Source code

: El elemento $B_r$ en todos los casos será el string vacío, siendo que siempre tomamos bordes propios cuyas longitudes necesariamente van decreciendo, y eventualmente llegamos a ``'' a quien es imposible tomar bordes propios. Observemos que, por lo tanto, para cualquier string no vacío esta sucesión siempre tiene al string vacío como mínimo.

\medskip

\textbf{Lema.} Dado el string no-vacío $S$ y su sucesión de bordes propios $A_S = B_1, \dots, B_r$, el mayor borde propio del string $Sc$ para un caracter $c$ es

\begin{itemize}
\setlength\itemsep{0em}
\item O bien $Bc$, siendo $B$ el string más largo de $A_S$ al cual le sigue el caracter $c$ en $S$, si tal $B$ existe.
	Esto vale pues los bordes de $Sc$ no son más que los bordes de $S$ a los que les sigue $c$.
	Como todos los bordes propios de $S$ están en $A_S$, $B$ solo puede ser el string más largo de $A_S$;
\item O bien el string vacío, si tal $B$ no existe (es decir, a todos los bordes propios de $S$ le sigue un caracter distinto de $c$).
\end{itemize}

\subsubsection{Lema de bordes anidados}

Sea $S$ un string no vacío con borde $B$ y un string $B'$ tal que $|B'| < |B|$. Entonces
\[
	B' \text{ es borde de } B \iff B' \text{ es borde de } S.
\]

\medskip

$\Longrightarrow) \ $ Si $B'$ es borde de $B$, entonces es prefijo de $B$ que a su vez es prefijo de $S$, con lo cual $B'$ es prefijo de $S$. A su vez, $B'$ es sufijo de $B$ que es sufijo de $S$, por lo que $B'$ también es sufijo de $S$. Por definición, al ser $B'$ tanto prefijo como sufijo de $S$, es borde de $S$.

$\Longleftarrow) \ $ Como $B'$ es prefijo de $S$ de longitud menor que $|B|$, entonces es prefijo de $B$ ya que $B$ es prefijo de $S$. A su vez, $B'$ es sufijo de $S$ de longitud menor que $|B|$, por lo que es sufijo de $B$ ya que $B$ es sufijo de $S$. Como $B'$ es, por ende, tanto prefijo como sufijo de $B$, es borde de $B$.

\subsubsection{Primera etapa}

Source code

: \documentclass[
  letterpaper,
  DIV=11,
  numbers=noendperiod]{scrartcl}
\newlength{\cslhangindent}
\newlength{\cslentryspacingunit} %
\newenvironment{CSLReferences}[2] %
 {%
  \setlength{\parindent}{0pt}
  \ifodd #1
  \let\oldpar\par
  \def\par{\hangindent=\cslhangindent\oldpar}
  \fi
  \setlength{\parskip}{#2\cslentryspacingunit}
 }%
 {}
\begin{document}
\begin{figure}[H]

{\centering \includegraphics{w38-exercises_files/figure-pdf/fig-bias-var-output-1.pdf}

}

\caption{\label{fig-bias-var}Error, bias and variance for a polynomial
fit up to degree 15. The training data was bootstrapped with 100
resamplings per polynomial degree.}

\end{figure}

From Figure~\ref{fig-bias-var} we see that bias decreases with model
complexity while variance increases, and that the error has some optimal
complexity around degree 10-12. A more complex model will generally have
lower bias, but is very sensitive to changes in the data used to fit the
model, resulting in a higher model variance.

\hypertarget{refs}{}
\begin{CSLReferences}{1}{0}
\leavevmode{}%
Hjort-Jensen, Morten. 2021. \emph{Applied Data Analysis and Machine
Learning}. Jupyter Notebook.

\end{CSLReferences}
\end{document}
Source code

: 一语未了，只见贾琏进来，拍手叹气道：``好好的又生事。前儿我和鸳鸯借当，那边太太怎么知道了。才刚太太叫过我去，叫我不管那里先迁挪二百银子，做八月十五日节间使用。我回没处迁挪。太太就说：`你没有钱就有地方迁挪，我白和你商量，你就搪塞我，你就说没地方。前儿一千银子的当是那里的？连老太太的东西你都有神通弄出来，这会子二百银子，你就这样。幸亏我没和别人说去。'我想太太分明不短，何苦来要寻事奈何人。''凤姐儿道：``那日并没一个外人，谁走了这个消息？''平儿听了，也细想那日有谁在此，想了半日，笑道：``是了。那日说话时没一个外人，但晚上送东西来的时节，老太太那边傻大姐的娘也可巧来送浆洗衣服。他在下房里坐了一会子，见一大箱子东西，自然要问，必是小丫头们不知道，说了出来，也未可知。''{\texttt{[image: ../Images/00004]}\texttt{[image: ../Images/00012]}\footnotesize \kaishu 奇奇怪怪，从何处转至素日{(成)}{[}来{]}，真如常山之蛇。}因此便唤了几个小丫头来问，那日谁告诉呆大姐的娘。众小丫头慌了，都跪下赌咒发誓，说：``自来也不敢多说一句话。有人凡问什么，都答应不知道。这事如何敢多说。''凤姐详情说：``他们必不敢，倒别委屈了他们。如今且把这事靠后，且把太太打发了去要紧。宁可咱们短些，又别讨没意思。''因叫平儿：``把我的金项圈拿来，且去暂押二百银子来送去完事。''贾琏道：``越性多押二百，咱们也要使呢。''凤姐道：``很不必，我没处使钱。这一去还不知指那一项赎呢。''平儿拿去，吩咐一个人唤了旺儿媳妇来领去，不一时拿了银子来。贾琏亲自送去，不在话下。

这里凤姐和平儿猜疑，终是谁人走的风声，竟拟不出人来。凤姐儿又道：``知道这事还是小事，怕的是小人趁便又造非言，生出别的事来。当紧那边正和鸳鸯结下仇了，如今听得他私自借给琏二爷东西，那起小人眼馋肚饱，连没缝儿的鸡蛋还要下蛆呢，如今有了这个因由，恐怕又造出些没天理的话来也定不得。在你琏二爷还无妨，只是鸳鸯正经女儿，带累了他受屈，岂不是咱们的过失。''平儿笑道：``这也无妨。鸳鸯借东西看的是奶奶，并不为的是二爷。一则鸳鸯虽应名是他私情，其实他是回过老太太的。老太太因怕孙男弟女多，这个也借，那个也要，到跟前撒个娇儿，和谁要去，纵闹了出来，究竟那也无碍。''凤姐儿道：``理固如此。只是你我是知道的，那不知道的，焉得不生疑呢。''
====================
**REQUIRED ACTION:** Copy the records word for word.

**RESULT OF THE TASK:**
Source code

: El elemento $B_r$ en todos los casos será el string vacío, siendo que siempre tomamos bordes propios cuyas longitudes necesariamente van decreciendo, y eventualmente llegamos a ``'' a quien es imposible tomar bordes propios. Observemos que, por lo tanto, para cualquier string no vacío esta sucesión siempre tiene al string vacío como mínimo.

\medskip

\textbf{Lema.} Dado el string no-vacío $S$ y su sucesión de bordes propios $A_S = B_1, \dots, B_r$, el mayor borde propio del string $Sc$ para un caracter $c$ es

\begin{itemize}
\setlength\itemsep{0em}
\item O bien $Bc$, siendo $B$ el string más largo de $A_S$ al cual le sigue el caracter $c$ en $S$, si tal $B$ existe.
	Esto vale pues los bordes de $Sc$ no son más que los bordes de $S$ a los que les sigue $c$.
	Como todos los bordes propios de $S$ están en $A_S$, $B$ solo puede ser el string más largo de $A_S$;
\item O bien el string vacío, si tal $B$ no existe (es decir, a todos los bordes propios de $S$ le sigue un caracter distinto de $c$).
\end{itemize}

\subsubsection{Lema de bordes anidados}

Sea $S$ un string no vacío con borde $B$ y un string $B'$ tal que $|B'| < |B|$. Entonces
\[
	B' \text{ es borde de } B \iff B' \text{ es borde de } S.
\]

\medskip

$\Longrightarrow) \ $ Si $B'$ es borde de $B$, entonces es prefijo de $B$ que a su vez es prefijo de $S$, con lo cual $B'$ es prefijo de $S$. A su vez, $B'$ es sufijo de $B$ que es sufijo de $S$, por lo que $B'$ también es sufijo de $S$. Por definición, al ser $B'$ tanto prefijo como sufijo de $S$, es borde de $S$.

$\Longleftarrow) \ $ Como $B'$ es prefijo de $S$ de longitud menor que $|B|$, entonces es prefijo de $B$ ya que $B$ es prefijo de $S$. A su vez, $B'$ es sufijo de $S$ de longitud menor que $|B|$, por lo que es sufijo de $B$ ya que $B$ es sufijo de $S$. Como $B'$ es, por ende, tanto prefijo como sufijo de $B$, es borde de $B$.

\subsubsection{Primera etapa}

Source code

: \documentclass[
  letterpaper,
  DIV=11,
  numbers=noendperiod]{scrartcl}
\newlength{\cslhangindent}
\newlength{\cslentryspacingunit} %
\newenvironment{CSLReferences}[2] %
 {%
  \setlength{\parindent}{0pt}
  \ifodd #1
  \let\oldpar\par
  \def\par{\hangindent=\cslhangindent\oldpar}
  \fi
  \setlength{\parskip}{#2\cslentryspacingunit}
 }%
 {}
\begin{document}
\begin{figure}[H]

{\centering \includegraphics{w38-exercises_files/figure-pdf/fig-bias-var-output-1.pdf}

}

\caption{\label{fig-bias-var}Error, bias and variance for a polynomial
fit up to degree 15. The training data was bootstrapped with 100
resamplings per polynomial degree.}

\end{figure}

From Figure~\ref{fig-bias-var} we see that bias decreases with model
complexity while variance increases, and that the error has some optimal
complexity around degree 10-12. A more complex model will generally have
lower bias, but is very sensitive to changes in the data used to fit the
model, resulting in a higher model variance.

\hypertarget{refs}{}
\begin{CSLReferences}{1}{0}
\leavevmode{}%
Hjort-Jensen, Morten. 2021. \emph{Applied Data Analysis and Machine
Learning}. Jupyter Notebook.

\end{CSLReferences}
\end{document}
Source code

: 一语未了，只见贾琏进来，拍手叹气道：``好好的又生事。前儿我和鸳鸯借当，那边太太怎么知道了。才刚太太叫过我去，叫我不管那里先迁挪二百银子，做八月十五日节间使用。我回没处迁挪。太太就说：`你没有钱就有地方迁挪，我白和你商量，你就搪塞我，你就说没地方。前儿一千银子的当是那里的？连老太太的东西你都有神通弄出来，这会子二百银子，你就这样。幸亏我没和别人说去。'我想太太分明不短，何苦来要寻事奈何人。''凤姐儿道：``那日并没一个外人，谁走了这个消息？''平儿听了，也细想那日有谁在此，想了半日，笑道：``是了。那日说话时没一个外人，但晚上送东西来的时节，老太太那边傻大姐的娘也可巧来送浆洗衣服。他在下房里坐了一会子，见一大箱子东西，自然要问，必是小丫头们不知道，说了出来，也未可知。''{\texttt{[image: ../Images/00004]}\texttt{[image: ../Images/00012]}\footnotesize \kaishu 奇奇怪怪，从何处转至素日{(成)}{[}来{]}，真如常山之蛇。}因此便唤了几个小丫头来问，那日谁告诉呆大姐的娘。众小丫头慌了，都跪下赌咒发誓，说：``自来也不敢多说一句话。有人凡问什么，都答应不知道。这事如何敢多说。''凤姐详情说：``他们必不敢，倒别委屈了他们。如今且把这事靠后，且把太太打发了去要紧。宁可咱们短些，又别讨没意思。''因叫平儿：``把我的金项圈拿来，且去暂押二百银子来送去完事。''贾琏道：``越性多押二百，咱们也要使呢。''凤姐道：``很不必，我没处使钱。这一去还不知指那一项赎呢。''平儿拿去，吩咐一个人唤了旺儿媳妇来领去，不一时拿了银子来。贾琏亲自送去，不在话下。

这里凤姐和平儿猜疑，终是谁人走的风声，竟拟不出人来。凤姐儿又道：``知道这事还是小事，怕的是小人趁便又造非言，生出别的事来。当紧那边正和鸳鸯结下仇了，如今听得他私自借给琏二爷东西，那起小人眼馋肚饱，连没缝儿的鸡蛋还要下蛆呢，如今有了这个因由，恐怕又造出些没天理的话来也定不得。在你琏二爷还无妨，只是鸳鸯正经女儿，带累了他受屈，岂不是咱们的过失。''平儿笑道：``这也无妨。鸳鸯借东西看的是奶奶，并不为的是二爷。一则鸳鸯虽应名是他私情，其实他是回过老太太的。老太太因怕孙男弟女多，这个也借，那个也要，到跟前撒个娇儿，和谁要去，纵闹了出来，究竟那也无碍。''凤姐儿道：``理固如此。只是你我是知道的，那不知道的，焉得不生疑呢。''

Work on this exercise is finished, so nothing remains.